#### Work instruction:
Look through the data and write out every line with the word "socio" in it.

*** Begin section ***

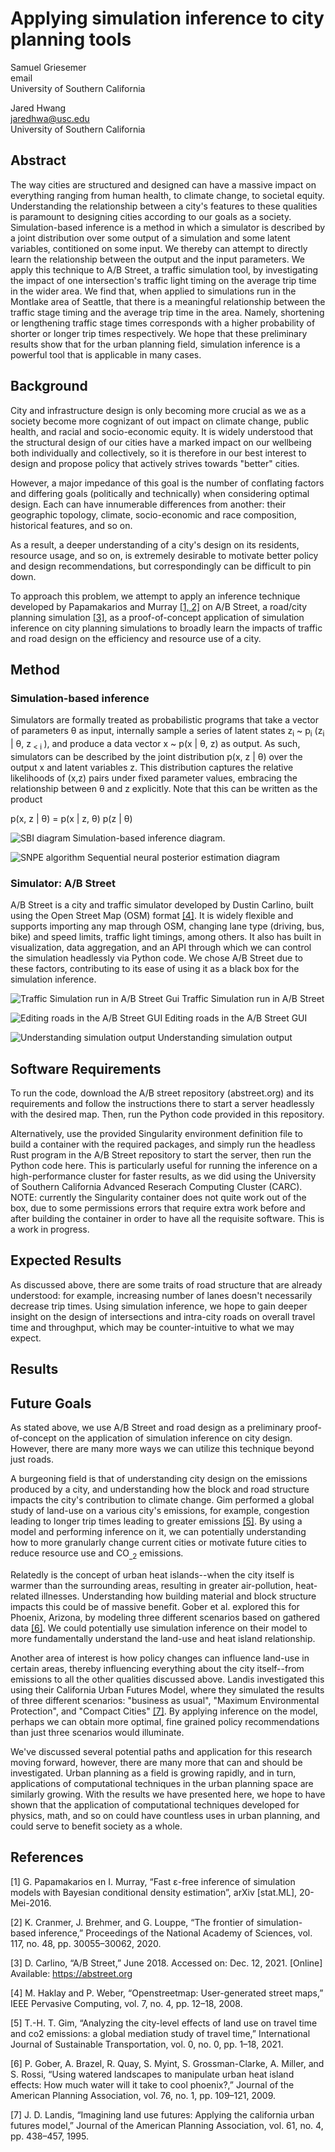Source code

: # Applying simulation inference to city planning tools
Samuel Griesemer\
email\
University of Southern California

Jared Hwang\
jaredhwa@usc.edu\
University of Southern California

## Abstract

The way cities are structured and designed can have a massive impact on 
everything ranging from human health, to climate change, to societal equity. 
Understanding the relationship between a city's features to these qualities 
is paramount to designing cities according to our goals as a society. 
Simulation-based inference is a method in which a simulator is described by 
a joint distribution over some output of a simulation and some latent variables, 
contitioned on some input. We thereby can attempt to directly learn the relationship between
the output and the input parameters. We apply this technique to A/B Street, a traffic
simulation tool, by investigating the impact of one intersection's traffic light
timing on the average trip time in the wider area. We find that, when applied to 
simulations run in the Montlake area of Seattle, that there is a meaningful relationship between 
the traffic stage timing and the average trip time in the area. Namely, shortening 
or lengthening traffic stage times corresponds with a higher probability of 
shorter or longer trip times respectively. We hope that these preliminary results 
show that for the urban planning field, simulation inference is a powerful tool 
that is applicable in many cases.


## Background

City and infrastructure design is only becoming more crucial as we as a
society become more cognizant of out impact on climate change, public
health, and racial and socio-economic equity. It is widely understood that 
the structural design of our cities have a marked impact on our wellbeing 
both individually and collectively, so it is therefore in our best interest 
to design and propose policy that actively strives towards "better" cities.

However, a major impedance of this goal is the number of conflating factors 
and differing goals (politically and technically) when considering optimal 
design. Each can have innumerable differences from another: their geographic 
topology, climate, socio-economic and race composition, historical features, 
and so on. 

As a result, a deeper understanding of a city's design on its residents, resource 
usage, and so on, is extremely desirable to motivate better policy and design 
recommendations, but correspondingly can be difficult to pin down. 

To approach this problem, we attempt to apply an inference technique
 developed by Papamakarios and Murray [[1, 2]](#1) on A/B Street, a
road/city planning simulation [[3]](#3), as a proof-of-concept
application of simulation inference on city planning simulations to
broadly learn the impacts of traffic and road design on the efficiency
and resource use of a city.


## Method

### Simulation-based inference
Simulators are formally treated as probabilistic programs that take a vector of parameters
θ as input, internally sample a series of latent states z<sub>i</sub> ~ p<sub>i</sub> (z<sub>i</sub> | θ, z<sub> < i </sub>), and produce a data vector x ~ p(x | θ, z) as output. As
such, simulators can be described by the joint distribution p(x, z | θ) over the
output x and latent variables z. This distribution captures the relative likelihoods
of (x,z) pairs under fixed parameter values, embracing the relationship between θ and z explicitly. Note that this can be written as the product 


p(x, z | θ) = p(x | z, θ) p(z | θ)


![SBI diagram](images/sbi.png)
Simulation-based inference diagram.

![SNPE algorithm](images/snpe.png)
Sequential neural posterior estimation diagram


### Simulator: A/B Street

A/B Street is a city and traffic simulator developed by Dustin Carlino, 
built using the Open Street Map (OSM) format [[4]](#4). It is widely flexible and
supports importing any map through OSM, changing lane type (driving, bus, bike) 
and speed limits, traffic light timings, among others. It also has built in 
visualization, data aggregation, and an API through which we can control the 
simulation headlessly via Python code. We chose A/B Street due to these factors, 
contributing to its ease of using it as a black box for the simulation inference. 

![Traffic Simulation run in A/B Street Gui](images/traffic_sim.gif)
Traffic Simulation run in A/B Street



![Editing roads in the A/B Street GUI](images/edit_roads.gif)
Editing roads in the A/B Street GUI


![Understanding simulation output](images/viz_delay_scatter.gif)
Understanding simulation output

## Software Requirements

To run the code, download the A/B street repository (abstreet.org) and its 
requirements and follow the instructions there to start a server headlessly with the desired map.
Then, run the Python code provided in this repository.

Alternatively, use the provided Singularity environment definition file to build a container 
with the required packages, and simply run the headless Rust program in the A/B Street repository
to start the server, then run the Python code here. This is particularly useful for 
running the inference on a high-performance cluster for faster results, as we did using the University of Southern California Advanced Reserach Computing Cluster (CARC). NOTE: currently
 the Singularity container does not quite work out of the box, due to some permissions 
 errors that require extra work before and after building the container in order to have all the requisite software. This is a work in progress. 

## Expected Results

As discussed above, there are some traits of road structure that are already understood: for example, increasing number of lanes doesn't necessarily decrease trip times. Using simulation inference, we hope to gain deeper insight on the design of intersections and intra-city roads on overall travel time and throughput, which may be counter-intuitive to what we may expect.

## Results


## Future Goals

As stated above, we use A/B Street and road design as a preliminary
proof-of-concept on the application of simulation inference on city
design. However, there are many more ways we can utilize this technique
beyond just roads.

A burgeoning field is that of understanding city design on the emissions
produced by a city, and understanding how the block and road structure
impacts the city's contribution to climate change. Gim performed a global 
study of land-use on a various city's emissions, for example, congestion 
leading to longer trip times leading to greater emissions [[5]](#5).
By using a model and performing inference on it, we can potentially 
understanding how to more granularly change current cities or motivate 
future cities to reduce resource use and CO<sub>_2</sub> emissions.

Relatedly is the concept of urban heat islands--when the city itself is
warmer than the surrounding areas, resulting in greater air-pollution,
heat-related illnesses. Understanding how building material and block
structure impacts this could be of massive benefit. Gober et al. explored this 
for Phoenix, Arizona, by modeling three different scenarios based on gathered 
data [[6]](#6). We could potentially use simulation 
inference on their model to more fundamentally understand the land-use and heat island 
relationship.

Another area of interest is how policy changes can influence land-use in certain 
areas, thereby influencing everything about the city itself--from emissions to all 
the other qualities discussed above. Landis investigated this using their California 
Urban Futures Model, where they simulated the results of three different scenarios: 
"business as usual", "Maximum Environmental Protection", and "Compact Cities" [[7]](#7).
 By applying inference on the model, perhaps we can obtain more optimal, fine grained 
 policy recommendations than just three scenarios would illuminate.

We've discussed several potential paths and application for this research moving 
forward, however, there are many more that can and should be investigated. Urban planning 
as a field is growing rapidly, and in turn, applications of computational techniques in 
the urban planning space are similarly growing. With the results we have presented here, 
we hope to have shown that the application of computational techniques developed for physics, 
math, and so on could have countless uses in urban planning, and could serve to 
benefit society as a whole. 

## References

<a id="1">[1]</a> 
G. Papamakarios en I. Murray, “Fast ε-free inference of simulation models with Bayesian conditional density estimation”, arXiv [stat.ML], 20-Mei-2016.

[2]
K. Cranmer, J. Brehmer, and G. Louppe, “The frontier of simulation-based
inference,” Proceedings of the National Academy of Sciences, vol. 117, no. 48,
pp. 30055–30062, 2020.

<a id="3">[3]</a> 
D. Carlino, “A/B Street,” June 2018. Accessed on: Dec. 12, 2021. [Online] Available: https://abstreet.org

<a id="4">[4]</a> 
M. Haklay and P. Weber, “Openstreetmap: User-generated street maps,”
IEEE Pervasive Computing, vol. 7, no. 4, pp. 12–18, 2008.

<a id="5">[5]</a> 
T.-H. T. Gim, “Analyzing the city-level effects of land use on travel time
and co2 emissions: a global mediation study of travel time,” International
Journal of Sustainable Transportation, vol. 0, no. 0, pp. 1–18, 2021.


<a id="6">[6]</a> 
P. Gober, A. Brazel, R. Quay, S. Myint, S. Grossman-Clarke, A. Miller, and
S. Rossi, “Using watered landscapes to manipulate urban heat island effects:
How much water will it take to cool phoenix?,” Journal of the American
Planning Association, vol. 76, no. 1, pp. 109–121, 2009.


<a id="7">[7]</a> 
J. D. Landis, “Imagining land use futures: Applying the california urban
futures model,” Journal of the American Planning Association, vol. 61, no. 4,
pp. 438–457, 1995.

*** End section ***
*** Begin section ***

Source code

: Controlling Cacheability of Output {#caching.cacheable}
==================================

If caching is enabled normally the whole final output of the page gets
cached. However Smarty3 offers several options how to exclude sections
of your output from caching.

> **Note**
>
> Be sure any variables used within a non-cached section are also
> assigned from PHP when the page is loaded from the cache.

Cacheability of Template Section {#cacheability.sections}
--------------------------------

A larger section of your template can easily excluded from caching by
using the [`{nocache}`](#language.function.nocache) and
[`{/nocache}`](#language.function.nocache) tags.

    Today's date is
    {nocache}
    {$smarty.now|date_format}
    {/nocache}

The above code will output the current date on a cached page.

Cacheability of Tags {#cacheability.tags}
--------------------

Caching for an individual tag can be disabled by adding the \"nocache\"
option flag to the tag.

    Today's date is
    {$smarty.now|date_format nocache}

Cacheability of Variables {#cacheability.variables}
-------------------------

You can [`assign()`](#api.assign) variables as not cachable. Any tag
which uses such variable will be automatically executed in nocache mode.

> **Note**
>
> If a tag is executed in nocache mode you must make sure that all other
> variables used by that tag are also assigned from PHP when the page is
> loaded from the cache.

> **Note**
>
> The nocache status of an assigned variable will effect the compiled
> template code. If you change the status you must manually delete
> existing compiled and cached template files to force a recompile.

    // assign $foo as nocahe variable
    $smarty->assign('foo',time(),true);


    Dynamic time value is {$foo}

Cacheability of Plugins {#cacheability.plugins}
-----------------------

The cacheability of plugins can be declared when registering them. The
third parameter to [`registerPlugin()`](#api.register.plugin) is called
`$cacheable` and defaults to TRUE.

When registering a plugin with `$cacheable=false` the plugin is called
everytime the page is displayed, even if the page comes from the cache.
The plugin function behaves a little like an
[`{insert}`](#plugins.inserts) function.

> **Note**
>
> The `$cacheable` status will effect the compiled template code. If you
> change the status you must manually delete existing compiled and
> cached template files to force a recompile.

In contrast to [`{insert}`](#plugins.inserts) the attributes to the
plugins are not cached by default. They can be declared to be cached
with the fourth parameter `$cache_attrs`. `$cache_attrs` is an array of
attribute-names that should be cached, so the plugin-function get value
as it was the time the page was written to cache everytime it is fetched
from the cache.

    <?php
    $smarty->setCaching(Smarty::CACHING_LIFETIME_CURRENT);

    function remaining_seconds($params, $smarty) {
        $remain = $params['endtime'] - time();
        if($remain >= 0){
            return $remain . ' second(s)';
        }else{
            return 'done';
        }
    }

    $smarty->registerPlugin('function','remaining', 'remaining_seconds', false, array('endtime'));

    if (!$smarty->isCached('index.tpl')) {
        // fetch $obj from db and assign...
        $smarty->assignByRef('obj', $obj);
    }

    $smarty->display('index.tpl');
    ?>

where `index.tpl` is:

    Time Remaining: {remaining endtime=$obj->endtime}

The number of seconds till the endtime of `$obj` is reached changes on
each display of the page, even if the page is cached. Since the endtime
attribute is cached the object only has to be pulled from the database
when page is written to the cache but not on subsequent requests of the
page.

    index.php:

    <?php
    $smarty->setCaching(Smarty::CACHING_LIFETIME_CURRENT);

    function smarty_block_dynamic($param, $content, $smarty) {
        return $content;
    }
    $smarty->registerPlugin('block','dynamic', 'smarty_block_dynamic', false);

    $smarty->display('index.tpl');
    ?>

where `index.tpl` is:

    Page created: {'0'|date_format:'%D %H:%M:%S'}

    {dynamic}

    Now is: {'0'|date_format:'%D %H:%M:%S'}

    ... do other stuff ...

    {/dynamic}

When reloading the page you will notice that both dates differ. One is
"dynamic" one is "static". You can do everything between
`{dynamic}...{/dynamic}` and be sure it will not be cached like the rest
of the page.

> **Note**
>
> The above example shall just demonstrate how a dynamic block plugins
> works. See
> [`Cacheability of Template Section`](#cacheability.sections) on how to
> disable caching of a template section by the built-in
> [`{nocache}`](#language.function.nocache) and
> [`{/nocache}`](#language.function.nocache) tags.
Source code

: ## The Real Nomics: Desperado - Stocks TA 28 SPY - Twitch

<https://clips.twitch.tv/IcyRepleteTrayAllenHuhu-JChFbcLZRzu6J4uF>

*** End section ***
*** Begin section ***

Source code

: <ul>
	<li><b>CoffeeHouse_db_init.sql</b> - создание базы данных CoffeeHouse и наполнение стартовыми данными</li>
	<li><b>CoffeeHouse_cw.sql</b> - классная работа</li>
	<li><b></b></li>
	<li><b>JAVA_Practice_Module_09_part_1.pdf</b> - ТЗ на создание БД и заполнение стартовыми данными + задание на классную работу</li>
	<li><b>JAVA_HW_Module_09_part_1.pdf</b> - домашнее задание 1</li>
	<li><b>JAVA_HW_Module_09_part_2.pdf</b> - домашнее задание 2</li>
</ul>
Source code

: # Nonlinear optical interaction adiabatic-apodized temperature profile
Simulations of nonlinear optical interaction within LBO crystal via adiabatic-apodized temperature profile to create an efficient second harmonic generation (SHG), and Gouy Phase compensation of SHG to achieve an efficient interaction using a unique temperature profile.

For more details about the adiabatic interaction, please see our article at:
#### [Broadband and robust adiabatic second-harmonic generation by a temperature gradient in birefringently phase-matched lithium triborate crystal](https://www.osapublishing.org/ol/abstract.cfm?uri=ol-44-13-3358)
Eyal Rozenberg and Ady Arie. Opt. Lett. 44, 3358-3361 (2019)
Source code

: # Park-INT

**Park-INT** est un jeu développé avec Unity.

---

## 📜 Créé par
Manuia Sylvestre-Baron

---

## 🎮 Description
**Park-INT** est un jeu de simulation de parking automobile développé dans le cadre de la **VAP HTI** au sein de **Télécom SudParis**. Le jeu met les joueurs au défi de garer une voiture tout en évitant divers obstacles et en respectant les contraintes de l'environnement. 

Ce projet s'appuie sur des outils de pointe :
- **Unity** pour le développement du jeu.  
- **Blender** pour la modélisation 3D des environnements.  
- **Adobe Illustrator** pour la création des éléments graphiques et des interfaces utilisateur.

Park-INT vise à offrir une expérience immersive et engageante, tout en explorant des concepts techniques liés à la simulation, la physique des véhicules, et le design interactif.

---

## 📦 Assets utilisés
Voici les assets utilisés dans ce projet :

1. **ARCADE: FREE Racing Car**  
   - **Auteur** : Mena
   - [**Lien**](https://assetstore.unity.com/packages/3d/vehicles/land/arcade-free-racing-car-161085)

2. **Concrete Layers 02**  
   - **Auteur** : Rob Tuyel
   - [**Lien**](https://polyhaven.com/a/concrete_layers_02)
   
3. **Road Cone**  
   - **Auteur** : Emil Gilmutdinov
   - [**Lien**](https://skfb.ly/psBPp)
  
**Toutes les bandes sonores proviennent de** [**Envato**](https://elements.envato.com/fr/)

*** End section ***

#### Worked solution:
health, and racial and socio-economic equity. It is widely understood that 
topology, climate, socio-economic and race composition, historical features, 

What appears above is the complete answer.